WHAT YOU ARE ASKED TO DO » What lines in the records include the string "plugins"? Return each one.

DATA SECTION »
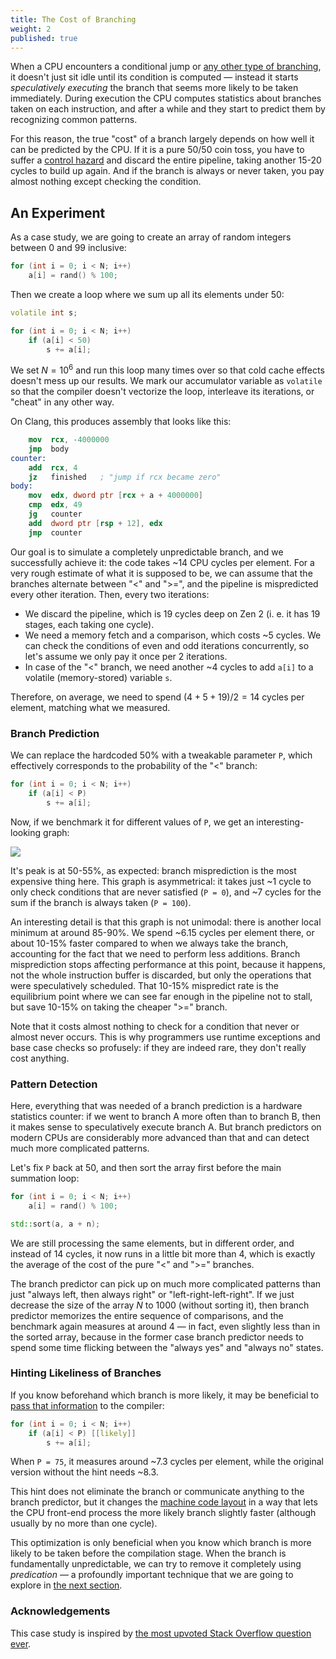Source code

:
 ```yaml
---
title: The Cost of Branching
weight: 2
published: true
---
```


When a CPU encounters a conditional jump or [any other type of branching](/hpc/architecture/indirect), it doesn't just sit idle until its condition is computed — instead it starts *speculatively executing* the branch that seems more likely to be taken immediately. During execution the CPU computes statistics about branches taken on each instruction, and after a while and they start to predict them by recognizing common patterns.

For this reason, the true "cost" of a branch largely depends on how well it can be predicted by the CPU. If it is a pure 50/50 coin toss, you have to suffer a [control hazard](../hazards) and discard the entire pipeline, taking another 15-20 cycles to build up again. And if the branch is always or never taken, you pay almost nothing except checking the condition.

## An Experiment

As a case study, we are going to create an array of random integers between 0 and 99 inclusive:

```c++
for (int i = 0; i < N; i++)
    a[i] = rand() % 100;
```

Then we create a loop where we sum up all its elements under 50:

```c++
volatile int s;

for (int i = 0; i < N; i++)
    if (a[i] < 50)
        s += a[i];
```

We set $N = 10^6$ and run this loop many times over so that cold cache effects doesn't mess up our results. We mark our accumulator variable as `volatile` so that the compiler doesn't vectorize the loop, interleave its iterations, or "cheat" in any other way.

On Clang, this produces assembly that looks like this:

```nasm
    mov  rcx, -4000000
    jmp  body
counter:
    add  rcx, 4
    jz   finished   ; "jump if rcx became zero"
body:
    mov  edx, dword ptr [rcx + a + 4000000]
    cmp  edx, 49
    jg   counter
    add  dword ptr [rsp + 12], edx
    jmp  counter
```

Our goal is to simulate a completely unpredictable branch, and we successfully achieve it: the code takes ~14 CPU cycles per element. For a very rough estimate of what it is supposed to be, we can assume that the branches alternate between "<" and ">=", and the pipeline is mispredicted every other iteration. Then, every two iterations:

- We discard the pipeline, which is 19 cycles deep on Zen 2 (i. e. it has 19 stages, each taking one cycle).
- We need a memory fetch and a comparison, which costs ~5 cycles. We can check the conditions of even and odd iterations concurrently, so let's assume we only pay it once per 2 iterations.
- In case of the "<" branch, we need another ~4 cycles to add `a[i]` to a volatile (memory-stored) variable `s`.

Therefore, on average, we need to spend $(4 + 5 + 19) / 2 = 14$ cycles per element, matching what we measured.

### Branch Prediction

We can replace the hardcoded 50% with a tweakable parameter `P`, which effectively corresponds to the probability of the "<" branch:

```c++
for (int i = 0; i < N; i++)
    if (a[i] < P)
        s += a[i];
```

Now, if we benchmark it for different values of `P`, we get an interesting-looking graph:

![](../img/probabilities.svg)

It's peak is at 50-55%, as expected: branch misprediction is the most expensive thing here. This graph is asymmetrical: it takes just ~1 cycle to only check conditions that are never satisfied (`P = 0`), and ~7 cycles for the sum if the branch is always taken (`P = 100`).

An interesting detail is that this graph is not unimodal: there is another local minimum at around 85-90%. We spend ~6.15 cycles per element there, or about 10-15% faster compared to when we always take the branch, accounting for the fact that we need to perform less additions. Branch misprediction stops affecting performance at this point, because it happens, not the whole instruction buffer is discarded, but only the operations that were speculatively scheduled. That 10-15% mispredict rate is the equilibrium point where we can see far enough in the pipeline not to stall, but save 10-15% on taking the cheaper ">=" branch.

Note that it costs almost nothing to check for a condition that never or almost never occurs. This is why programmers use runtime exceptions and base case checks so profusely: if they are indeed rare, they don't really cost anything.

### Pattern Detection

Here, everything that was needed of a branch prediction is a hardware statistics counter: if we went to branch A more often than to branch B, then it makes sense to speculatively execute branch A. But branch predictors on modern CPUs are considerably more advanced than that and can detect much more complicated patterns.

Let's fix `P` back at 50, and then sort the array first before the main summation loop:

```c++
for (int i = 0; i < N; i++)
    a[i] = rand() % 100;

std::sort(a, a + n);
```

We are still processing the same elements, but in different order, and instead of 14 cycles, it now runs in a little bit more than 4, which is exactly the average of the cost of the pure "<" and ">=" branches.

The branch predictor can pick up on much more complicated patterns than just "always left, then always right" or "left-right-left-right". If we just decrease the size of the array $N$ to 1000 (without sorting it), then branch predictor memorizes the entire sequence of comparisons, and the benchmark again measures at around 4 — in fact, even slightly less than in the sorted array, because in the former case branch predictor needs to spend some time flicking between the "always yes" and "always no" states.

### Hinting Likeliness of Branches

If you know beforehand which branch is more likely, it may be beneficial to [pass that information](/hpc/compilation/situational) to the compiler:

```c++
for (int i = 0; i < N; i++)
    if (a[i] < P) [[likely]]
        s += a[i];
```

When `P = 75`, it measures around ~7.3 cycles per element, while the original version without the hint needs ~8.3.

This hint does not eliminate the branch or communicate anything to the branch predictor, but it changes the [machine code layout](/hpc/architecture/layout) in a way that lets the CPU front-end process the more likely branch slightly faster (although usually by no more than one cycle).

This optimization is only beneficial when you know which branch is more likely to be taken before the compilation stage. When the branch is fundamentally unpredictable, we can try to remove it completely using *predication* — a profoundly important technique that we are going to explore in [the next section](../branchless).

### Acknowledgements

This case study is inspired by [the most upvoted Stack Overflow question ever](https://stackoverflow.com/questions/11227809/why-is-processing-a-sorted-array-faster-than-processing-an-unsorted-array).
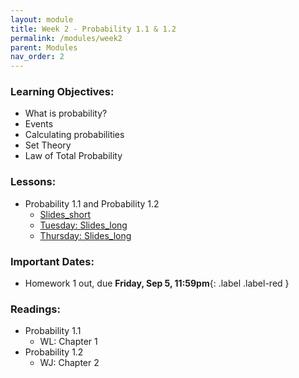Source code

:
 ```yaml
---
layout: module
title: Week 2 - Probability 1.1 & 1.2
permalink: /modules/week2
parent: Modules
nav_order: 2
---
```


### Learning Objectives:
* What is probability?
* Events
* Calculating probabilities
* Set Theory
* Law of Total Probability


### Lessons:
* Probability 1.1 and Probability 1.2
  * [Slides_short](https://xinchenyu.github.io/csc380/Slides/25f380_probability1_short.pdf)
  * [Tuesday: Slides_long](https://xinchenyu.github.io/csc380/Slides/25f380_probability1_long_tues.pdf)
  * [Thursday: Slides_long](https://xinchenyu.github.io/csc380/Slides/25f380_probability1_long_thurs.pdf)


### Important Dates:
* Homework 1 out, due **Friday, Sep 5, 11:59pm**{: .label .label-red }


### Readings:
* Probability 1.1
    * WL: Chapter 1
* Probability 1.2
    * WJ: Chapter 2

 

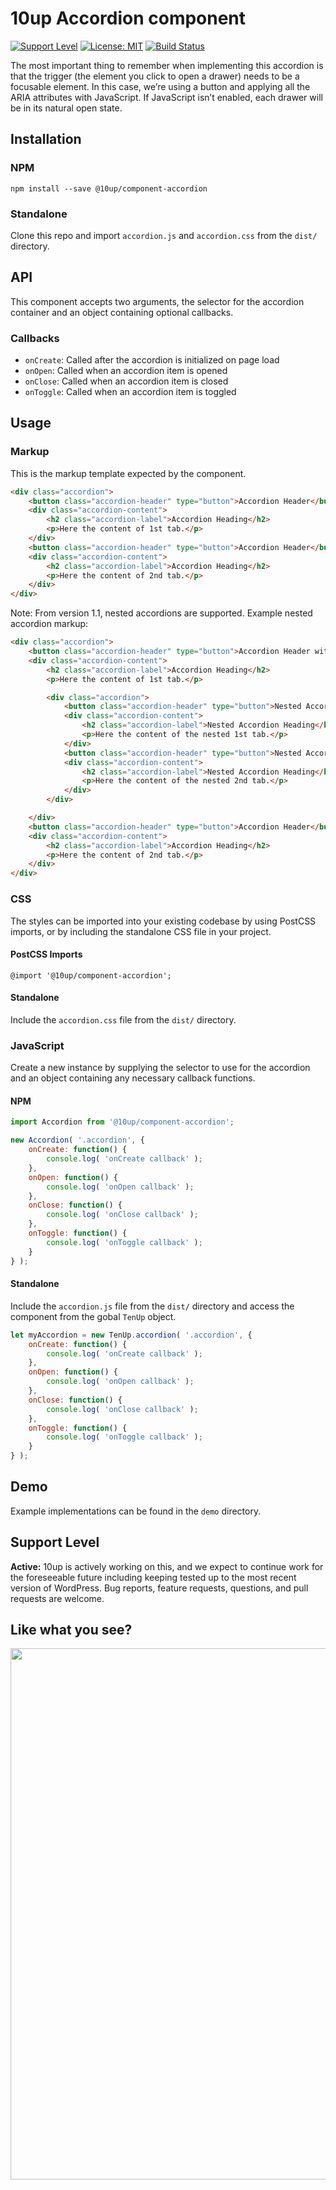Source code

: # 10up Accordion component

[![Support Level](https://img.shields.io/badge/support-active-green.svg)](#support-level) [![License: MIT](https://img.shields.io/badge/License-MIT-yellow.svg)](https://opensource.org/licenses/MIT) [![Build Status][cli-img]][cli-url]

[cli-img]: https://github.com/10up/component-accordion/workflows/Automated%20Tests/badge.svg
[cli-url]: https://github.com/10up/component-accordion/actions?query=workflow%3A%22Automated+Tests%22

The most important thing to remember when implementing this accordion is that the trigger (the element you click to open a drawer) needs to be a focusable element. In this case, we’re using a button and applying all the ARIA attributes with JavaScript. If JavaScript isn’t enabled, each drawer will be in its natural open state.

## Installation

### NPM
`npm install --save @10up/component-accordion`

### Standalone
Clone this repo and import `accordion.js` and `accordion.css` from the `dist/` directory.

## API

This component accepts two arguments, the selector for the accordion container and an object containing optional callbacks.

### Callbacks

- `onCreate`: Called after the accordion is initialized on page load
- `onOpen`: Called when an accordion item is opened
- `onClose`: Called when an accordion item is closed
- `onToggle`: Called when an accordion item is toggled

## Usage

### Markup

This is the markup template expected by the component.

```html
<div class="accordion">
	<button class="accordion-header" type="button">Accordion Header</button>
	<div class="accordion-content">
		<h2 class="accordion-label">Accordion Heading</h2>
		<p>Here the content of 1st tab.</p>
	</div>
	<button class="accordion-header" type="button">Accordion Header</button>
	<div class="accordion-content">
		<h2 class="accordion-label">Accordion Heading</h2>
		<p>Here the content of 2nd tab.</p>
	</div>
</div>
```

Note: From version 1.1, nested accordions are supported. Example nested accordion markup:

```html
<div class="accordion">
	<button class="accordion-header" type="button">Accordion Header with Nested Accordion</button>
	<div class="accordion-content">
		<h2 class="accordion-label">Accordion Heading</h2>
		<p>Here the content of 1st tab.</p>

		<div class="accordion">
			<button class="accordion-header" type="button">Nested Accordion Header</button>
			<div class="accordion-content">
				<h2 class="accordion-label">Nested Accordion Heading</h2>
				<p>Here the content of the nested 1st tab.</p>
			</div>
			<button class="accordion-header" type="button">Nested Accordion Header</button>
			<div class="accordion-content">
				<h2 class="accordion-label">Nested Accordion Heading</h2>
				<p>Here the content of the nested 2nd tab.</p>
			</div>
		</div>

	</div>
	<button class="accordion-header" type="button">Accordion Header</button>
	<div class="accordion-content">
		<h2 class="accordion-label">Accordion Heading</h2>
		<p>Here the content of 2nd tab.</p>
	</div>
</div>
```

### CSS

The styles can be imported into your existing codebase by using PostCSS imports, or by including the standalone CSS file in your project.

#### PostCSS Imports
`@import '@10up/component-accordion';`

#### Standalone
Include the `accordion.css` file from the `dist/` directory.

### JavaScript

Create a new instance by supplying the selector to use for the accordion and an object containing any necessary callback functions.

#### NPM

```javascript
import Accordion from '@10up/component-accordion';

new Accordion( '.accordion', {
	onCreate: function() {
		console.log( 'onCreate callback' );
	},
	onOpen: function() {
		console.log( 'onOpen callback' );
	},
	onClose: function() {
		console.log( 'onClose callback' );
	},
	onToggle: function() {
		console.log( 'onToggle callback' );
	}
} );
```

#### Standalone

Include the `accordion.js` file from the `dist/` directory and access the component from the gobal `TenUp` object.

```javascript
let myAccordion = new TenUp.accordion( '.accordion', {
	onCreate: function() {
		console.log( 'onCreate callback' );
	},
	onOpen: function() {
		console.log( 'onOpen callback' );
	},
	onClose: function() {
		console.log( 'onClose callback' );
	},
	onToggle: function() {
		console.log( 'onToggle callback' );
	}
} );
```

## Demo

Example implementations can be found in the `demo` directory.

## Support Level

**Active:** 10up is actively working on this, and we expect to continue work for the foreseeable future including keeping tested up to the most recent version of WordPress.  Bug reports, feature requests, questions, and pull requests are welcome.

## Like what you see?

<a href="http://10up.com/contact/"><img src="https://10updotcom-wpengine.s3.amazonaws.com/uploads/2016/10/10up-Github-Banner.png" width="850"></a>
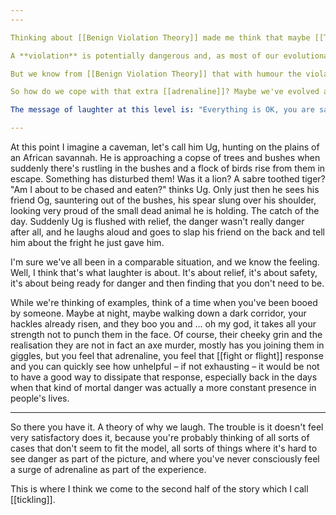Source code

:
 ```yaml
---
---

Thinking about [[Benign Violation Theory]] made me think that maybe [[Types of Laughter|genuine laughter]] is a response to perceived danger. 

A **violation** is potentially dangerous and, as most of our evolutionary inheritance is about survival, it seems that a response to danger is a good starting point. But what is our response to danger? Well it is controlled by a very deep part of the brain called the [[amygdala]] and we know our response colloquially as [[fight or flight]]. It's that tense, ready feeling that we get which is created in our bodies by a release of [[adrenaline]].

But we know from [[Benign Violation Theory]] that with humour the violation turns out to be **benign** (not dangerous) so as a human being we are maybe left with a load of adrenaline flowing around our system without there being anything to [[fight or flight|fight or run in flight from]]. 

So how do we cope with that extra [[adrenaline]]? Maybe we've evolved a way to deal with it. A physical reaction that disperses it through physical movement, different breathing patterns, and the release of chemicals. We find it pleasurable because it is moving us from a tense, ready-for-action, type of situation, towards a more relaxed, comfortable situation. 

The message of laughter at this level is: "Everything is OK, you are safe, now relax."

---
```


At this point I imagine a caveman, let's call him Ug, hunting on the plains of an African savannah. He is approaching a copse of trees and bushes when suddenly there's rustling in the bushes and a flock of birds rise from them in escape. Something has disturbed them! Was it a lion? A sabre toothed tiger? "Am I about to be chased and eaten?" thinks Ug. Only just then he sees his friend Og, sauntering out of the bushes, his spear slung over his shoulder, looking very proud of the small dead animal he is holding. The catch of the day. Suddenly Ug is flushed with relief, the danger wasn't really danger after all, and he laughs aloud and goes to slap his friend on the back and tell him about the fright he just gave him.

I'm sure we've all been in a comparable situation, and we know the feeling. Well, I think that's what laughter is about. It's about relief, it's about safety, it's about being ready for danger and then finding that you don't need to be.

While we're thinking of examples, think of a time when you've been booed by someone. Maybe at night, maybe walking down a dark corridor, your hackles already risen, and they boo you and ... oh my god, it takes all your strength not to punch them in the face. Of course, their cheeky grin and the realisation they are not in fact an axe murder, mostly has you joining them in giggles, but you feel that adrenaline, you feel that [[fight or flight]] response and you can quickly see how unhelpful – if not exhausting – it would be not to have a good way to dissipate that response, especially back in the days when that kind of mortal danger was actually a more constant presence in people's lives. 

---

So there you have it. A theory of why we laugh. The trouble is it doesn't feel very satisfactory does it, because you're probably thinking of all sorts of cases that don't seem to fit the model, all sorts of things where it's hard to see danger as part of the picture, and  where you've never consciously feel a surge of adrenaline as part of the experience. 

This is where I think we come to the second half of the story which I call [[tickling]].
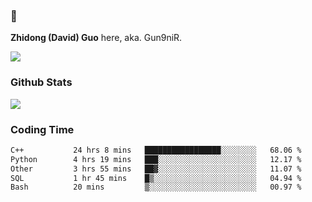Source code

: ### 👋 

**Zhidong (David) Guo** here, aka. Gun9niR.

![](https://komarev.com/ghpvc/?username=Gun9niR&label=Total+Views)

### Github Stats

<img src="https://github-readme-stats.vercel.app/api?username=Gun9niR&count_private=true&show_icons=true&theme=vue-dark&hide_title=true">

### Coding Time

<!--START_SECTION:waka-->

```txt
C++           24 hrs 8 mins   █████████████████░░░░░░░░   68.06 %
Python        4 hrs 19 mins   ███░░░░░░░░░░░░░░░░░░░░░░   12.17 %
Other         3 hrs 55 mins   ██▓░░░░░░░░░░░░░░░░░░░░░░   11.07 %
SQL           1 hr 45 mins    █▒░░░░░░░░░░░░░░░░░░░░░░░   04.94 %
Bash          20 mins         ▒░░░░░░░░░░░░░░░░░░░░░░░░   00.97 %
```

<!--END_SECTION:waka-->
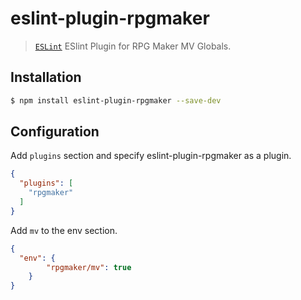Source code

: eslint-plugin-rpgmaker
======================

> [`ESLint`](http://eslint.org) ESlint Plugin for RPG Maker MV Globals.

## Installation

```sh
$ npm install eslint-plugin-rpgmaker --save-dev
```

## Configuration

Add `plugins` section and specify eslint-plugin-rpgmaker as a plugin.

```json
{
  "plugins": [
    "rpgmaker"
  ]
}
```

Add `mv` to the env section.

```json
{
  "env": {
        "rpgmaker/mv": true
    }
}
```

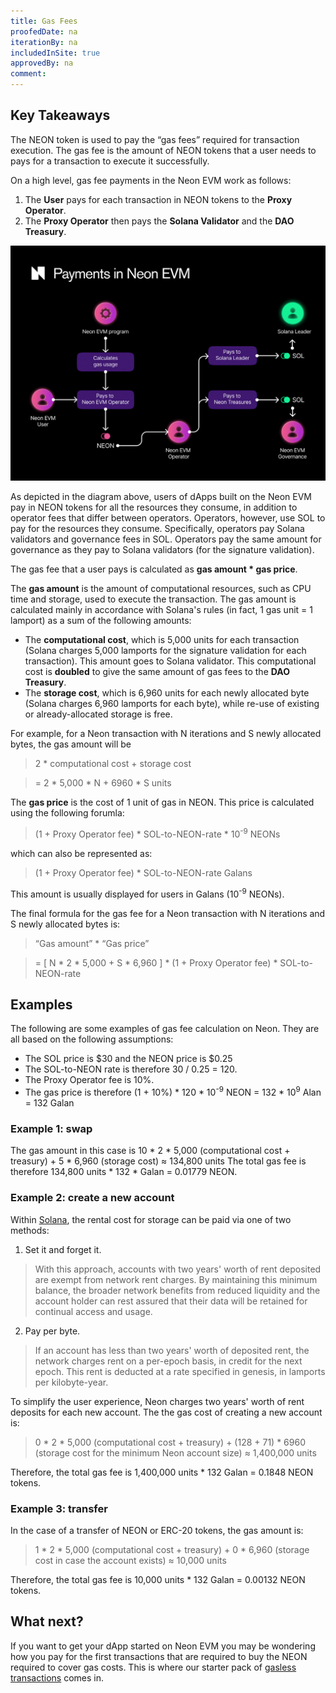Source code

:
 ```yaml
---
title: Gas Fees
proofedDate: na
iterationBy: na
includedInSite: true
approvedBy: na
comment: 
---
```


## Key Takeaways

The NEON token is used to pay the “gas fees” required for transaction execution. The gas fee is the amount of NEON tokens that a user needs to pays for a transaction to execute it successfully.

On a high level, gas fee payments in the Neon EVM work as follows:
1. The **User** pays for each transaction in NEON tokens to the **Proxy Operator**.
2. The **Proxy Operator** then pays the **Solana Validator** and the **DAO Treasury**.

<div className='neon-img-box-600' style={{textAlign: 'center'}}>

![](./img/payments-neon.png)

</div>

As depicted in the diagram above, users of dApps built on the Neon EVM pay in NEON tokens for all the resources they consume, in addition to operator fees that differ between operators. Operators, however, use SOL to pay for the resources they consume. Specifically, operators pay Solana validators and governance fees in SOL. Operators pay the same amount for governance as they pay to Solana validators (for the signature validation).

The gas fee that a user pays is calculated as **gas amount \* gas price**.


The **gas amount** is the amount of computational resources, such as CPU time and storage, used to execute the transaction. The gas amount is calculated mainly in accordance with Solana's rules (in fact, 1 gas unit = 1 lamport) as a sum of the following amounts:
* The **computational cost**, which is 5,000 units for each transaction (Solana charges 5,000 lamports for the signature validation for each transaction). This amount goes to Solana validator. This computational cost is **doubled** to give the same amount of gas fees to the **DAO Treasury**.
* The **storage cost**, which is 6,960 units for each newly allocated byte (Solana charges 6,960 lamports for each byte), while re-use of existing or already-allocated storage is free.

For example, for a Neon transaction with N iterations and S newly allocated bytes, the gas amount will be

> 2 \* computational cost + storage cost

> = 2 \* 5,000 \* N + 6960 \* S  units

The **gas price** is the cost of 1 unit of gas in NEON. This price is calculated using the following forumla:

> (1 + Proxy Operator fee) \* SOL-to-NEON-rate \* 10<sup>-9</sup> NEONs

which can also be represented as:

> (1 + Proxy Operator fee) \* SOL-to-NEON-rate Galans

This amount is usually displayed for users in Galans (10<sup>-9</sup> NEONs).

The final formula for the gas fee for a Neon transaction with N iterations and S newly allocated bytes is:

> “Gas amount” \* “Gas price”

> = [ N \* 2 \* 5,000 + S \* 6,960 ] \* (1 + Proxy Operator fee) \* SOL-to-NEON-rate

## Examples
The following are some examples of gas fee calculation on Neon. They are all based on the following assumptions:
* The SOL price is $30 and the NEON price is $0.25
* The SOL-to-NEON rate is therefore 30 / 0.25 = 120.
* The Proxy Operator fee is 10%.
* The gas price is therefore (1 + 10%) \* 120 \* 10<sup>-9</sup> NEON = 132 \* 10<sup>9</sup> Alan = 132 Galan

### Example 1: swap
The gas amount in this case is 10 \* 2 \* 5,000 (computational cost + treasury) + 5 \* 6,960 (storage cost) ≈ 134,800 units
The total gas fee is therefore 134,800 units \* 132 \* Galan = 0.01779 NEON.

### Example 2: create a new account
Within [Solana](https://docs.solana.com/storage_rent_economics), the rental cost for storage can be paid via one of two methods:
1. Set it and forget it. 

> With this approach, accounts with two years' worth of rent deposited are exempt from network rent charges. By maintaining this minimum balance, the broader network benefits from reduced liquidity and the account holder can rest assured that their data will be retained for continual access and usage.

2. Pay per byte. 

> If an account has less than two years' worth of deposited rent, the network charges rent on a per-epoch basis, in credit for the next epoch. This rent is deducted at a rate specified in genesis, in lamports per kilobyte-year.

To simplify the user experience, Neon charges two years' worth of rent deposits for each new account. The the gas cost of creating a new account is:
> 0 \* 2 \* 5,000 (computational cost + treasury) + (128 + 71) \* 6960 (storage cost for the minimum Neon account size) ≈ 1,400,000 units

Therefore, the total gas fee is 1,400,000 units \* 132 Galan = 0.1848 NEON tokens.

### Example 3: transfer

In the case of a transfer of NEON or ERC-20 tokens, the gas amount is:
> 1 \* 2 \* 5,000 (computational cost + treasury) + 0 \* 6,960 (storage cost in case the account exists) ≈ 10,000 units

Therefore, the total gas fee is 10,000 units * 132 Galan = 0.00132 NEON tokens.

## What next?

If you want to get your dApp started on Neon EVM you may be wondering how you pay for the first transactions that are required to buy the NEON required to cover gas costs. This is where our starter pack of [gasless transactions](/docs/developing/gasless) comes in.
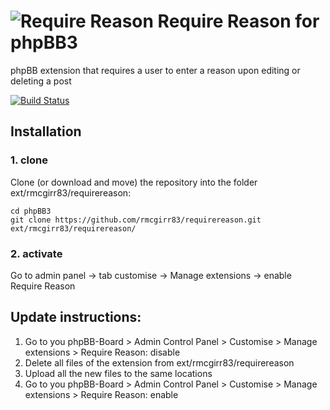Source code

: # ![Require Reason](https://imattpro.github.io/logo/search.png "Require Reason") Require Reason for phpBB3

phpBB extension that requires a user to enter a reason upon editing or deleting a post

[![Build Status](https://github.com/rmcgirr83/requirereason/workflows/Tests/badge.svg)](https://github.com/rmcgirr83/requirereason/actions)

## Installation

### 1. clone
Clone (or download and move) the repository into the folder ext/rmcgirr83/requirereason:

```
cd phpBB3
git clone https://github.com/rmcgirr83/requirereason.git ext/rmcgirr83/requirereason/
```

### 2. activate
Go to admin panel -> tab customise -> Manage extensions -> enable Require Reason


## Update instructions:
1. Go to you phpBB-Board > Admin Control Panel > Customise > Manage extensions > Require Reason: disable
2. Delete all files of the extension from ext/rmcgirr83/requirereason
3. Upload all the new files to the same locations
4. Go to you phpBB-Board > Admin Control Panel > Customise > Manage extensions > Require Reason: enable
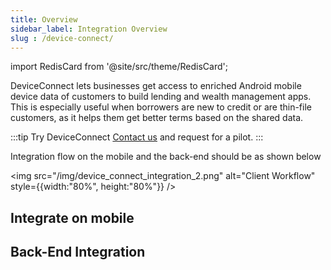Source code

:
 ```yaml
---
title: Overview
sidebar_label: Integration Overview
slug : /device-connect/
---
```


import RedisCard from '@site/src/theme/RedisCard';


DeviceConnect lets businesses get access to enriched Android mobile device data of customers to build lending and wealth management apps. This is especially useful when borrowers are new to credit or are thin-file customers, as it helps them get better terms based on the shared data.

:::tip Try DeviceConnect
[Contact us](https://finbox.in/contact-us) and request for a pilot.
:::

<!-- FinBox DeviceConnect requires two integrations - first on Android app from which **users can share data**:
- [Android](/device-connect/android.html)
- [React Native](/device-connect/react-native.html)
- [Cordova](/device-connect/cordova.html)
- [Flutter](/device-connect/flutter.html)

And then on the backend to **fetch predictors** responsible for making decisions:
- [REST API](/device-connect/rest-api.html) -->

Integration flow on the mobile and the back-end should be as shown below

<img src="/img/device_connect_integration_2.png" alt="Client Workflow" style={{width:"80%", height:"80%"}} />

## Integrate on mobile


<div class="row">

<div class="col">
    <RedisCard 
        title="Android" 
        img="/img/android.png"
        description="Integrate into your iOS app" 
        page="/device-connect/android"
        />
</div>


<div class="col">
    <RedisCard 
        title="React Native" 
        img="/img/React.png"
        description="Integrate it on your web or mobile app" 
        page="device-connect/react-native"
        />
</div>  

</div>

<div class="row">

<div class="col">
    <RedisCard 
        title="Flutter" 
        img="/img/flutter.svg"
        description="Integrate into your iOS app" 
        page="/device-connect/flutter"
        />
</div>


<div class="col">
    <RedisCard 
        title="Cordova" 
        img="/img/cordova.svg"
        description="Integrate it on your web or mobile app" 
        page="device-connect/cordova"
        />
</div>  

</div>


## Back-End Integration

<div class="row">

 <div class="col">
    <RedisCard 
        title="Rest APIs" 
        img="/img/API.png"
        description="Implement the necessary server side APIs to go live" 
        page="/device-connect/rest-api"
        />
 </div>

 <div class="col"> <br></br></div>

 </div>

EXERCISE OUTPUT »
Add `plugins` section and specify eslint-plugin-rpgmaker as a plugin.
  "plugins": [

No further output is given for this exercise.